The stillness of the woods, the novelty of a long bamboo pole and a white line and a red and green cork; a hook, worms, the nibble of the unseen creature below the yellow surface of the stream. Even now I hear a distant gun shot—hunters prowling after birds. I see a dragon fly, steely blue and gauze of wing, fluttering and shimmering above my cork (why should they love cork floats so much?). My brother Ed has a nibble! Great, kind heaven, his cork is gone—once! twice!!
“Pull him out, Ed.”
“For God’s sake, pull him out!”
“Gee, look at that!”
Oh, a black and white silvery fish—or a dark, wet, slippery cat—as lovely and lustrous as porcelain. Oh, it’s on the grass now, flipping here and there. My nerves are all a-tingle, my hair on end, with delight. I can scarcely wait until I get a bite—hours perhaps—for my brother Ed was always a luckier fisherman than I, or a better one.
And then late in the afternoon, after hours of this wonder world, we trudge home, along the warm, dusty, yellow country road; the evening sun is red in the West, our feet buried in the dust.

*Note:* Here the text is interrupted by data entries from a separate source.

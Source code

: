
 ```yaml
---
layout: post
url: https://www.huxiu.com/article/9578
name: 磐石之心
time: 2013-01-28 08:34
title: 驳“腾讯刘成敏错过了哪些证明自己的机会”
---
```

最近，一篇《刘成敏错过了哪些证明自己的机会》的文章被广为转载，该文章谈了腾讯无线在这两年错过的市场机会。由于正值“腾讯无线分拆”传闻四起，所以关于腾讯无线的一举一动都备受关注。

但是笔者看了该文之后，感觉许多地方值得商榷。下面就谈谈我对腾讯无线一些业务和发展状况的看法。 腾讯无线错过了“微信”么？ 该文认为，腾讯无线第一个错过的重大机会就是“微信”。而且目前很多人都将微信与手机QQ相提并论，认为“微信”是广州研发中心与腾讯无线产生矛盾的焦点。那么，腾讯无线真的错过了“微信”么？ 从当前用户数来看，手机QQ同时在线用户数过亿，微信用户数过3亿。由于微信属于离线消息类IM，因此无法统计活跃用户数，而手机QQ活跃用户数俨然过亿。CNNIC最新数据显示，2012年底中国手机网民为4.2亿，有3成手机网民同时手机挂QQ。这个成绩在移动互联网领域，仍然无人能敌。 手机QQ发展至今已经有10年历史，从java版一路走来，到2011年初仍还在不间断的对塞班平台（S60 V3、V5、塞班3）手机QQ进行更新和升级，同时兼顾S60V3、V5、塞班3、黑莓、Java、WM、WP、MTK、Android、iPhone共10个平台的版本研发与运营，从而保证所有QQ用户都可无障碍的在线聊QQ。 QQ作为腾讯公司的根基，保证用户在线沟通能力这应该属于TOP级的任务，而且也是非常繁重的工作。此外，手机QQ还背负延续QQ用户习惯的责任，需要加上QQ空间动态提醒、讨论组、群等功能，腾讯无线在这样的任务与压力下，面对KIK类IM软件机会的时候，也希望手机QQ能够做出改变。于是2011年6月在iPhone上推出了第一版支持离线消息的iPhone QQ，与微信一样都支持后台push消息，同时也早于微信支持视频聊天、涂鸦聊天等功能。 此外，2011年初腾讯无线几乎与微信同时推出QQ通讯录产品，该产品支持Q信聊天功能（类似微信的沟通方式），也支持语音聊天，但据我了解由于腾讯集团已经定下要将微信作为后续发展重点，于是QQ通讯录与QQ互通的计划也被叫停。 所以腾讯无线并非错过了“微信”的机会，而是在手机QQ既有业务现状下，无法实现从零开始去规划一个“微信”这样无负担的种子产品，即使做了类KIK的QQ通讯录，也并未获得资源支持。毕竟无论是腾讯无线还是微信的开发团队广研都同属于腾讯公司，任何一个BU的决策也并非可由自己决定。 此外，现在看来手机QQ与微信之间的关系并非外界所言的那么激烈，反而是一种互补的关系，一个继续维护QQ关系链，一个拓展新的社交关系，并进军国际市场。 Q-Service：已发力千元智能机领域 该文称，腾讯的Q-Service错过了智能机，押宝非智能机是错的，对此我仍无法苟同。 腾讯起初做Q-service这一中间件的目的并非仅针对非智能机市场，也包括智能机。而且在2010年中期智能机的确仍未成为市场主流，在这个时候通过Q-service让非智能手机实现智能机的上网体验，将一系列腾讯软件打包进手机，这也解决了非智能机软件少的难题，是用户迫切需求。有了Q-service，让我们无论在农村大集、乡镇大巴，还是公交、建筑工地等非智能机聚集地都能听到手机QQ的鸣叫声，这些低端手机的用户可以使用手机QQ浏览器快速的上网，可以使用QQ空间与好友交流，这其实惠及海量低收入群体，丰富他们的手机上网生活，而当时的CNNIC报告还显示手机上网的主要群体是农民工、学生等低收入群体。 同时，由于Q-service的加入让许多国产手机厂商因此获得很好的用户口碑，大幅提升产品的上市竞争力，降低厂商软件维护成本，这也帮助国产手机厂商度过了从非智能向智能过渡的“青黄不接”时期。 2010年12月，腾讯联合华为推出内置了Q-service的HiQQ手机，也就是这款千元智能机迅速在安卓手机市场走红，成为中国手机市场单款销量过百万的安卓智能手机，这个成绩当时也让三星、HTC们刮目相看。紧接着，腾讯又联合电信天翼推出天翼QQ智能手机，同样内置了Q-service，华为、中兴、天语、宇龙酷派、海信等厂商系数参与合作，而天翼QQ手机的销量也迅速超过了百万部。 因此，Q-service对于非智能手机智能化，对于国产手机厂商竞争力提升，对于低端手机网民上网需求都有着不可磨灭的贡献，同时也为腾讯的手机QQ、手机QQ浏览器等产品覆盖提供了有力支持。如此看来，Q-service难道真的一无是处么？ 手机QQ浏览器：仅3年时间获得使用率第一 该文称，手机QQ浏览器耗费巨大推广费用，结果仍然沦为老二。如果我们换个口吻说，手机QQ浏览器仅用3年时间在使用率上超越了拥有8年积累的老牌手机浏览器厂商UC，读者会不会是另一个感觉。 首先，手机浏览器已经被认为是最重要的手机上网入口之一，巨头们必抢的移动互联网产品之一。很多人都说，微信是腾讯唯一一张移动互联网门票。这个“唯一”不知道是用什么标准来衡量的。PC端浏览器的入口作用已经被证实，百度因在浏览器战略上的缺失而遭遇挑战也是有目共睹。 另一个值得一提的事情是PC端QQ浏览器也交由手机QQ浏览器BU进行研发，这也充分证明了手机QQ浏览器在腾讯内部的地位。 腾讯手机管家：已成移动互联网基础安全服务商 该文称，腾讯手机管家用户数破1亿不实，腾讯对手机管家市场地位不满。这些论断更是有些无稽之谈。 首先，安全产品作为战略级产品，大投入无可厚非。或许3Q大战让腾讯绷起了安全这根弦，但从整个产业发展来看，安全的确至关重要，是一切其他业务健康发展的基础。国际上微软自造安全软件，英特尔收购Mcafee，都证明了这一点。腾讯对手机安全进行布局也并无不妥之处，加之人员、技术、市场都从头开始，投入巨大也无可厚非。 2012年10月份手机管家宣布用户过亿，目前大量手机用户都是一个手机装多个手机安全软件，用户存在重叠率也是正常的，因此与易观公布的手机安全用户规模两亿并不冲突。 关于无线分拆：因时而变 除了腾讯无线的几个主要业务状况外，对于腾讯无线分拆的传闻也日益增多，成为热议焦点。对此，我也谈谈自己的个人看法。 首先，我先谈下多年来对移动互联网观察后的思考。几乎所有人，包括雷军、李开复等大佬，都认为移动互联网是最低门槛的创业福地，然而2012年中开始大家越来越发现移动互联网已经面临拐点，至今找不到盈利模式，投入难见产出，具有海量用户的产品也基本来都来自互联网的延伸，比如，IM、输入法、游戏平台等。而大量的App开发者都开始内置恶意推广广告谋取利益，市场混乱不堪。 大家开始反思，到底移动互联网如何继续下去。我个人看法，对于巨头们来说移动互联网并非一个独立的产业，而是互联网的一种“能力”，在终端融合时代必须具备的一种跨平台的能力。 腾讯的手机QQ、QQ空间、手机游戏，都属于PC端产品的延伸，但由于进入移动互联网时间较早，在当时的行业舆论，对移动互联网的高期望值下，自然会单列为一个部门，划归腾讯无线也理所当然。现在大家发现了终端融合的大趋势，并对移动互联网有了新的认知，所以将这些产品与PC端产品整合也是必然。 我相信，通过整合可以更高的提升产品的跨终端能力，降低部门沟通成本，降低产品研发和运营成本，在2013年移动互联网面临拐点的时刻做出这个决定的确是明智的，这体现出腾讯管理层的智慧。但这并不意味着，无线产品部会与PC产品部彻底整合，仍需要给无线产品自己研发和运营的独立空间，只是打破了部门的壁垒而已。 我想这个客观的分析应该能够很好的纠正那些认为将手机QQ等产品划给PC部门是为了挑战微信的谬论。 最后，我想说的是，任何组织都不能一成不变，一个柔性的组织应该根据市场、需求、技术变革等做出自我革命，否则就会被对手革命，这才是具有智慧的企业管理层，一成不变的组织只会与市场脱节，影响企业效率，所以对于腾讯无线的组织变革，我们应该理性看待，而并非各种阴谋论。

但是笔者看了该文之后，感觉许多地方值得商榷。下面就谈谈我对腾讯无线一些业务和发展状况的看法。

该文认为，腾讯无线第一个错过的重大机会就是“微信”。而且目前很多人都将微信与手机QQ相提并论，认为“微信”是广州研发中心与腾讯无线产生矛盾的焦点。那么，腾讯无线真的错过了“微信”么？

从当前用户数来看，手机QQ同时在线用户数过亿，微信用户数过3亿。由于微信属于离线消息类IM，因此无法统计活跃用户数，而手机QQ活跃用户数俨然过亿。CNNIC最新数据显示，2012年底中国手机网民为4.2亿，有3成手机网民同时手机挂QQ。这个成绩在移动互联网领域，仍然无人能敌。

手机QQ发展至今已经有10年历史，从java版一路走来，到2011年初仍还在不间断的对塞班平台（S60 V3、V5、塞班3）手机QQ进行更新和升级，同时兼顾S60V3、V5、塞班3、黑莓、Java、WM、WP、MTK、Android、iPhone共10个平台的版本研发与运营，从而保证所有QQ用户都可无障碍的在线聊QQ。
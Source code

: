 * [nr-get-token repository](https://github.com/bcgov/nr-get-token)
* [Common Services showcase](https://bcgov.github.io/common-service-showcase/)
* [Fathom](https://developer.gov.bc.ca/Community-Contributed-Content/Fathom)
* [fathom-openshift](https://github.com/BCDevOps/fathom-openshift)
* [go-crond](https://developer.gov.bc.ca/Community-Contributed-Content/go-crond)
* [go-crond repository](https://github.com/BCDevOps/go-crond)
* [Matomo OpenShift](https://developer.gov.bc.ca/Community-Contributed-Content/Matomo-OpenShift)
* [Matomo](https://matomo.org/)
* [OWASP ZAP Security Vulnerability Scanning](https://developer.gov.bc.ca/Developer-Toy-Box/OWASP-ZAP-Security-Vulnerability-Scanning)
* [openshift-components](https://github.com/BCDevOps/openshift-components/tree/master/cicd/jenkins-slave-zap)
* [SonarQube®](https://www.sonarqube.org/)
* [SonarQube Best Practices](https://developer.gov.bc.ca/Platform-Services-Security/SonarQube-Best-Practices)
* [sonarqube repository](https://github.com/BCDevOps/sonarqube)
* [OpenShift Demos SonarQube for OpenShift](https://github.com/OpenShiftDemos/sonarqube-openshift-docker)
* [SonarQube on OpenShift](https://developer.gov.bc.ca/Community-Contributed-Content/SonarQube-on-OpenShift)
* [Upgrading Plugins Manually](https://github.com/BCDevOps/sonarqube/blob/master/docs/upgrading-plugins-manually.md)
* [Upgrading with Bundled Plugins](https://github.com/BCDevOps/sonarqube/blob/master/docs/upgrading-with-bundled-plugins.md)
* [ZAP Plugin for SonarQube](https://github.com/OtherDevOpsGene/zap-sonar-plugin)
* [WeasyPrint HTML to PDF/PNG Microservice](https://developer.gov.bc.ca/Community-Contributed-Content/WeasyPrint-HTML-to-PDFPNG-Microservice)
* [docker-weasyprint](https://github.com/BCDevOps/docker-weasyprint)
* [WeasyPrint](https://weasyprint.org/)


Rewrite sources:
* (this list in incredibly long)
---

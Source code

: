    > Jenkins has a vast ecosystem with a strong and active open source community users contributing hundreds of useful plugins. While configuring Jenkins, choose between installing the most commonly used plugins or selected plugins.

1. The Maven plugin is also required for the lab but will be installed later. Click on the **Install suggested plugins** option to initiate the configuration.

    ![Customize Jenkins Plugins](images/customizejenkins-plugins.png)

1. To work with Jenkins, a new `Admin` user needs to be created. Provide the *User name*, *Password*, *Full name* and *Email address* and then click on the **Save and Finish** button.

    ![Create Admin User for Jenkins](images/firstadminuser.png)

Not a wagon, not a sound, save that of wood doves, bluejays, the spiritual, soulful, lyric thrush. On a long, limp twig with a fork at the end is strung our fish, so small and stiff now—so large, glistening, brilliant, when we caught them. On every hand are field fragrances, the distant low of cows and the grunts of pigs. I hear the voice of a farmer—"Poo-gy! Poo-gy! Poogy! Poogy!"